[Material for this exercise]

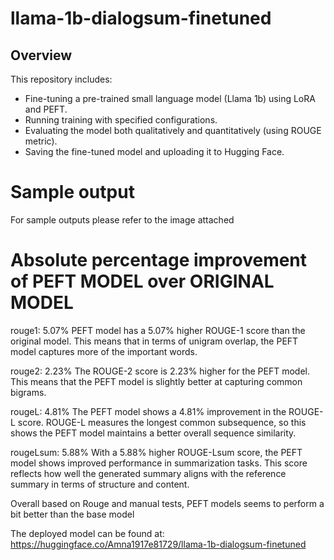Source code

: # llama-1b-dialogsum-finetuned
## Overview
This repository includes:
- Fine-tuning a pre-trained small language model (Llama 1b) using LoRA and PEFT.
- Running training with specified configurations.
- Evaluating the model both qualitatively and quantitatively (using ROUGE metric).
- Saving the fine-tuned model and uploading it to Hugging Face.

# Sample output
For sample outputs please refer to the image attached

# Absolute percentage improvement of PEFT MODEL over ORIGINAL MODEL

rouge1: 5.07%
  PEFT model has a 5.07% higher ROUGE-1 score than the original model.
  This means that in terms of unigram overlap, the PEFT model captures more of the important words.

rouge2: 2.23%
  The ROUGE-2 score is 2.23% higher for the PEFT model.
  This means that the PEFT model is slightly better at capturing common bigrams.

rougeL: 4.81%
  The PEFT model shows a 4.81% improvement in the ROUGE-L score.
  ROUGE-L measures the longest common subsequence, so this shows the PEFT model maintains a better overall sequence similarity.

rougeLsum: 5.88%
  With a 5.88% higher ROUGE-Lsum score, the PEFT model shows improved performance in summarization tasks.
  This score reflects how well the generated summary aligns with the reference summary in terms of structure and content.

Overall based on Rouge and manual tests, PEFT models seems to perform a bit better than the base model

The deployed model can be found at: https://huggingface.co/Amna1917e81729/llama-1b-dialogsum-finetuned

[/Material for this exercise]
[Material for this exercise]

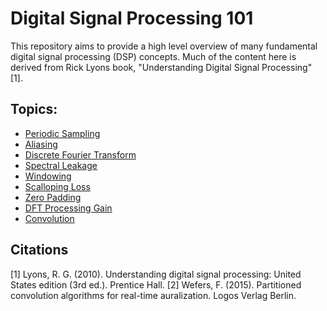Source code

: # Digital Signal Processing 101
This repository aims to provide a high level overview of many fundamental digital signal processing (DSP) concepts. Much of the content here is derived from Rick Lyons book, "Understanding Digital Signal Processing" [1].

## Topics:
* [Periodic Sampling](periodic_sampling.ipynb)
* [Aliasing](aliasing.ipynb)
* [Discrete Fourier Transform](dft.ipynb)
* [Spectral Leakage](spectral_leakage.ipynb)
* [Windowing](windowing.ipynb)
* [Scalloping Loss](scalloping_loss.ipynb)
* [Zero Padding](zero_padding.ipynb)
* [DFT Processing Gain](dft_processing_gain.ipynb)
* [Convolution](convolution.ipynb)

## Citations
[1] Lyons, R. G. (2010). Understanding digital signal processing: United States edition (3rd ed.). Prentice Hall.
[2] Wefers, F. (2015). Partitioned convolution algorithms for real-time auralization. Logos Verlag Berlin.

[/Material for this exercise]
[Material for this exercise]

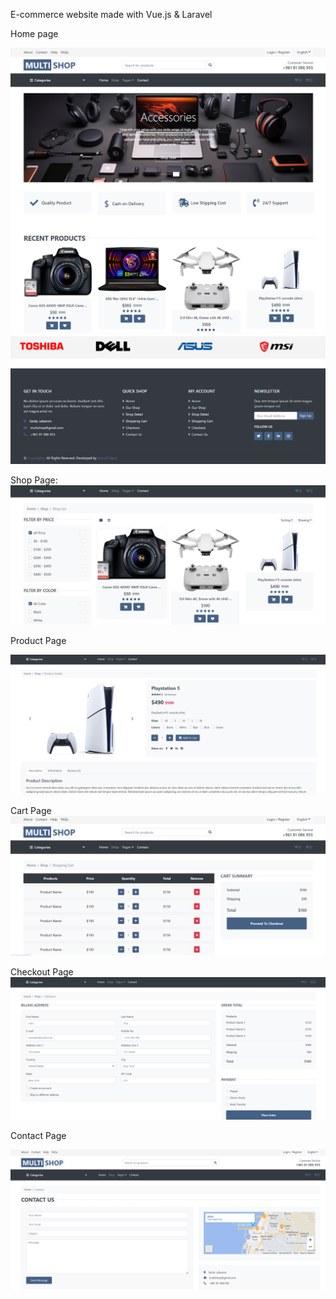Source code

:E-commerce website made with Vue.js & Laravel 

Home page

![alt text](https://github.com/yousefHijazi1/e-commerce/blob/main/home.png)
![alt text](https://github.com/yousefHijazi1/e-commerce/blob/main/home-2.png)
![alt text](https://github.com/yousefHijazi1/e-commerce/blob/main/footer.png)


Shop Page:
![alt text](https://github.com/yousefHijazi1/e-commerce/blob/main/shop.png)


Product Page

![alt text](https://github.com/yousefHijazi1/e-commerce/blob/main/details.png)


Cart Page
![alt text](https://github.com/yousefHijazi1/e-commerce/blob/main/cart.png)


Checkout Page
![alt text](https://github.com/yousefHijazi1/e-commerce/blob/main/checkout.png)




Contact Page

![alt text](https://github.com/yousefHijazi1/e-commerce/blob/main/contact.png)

[/Material for this exercise]

▶ Problem requirements: Copy every line of the data that carries the word "commerce".

▶ Solution to this task:
:E-commerce website made with Vue.js & Laravel 
![alt text](https://github.com/yousefHijazi1/e-commerce/blob/main/home.png)
![alt text](https://github.com/yousefHijazi1/e-commerce/blob/main/home-2.png)
![alt text](https://github.com/yousefHijazi1/e-commerce/blob/main/footer.png)
![alt text](https://github.com/yousefHijazi1/e-commerce/blob/main/shop.png)
![alt text](https://github.com/yousefHijazi1/e-commerce/blob/main/details.png)
![alt text](https://github.com/yousefHijazi1/e-commerce/blob/main/cart.png)
![alt text](https://github.com/yousefHijazi1/e-commerce/blob/main/checkout.png)
![alt text](https://github.com/yousefHijazi1/e-commerce/blob/main/contact.png)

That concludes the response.